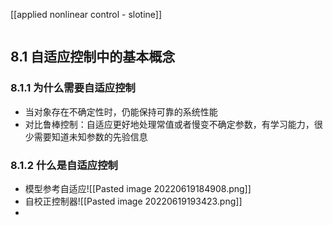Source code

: [[applied nonlinear control - slotine]]
```toc
```


## 8.1 自适应控制中的基本概念
### 8.1.1 为什么需要自适应控制
- 当对象存在不确定性时，仍能保持可靠的系统性能
- 对比鲁棒控制：自适应更好地处理常值或者慢变不确定参数，有学习能力，很少需要知道未知参数的先验信息

### 8.1.2 什么是自适应控制
- 模型参考自适应![[Pasted image 20220619184908.png]]
- 自校正控制器![[Pasted image 20220619193423.png]]
- 
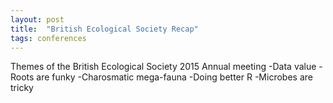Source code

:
 ```yaml
---
layout: post
title:  "British Ecological Society Recap"
tags: conferences
---
```


Themes of the British Ecological Society 2015 Annual meeting
-Data value
-Roots are funky
-Charosmatic mega-fauna
-Doing better R
-Microbes are tricky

What the exercise asks: For this exercise, please copy exactly the lines from the one holding "-Data value" through the end of the records, the first and last included.

Task response:
-Data value
-Roots are funky
-Charosmatic mega-fauna
-Doing better R
-Microbes are tricky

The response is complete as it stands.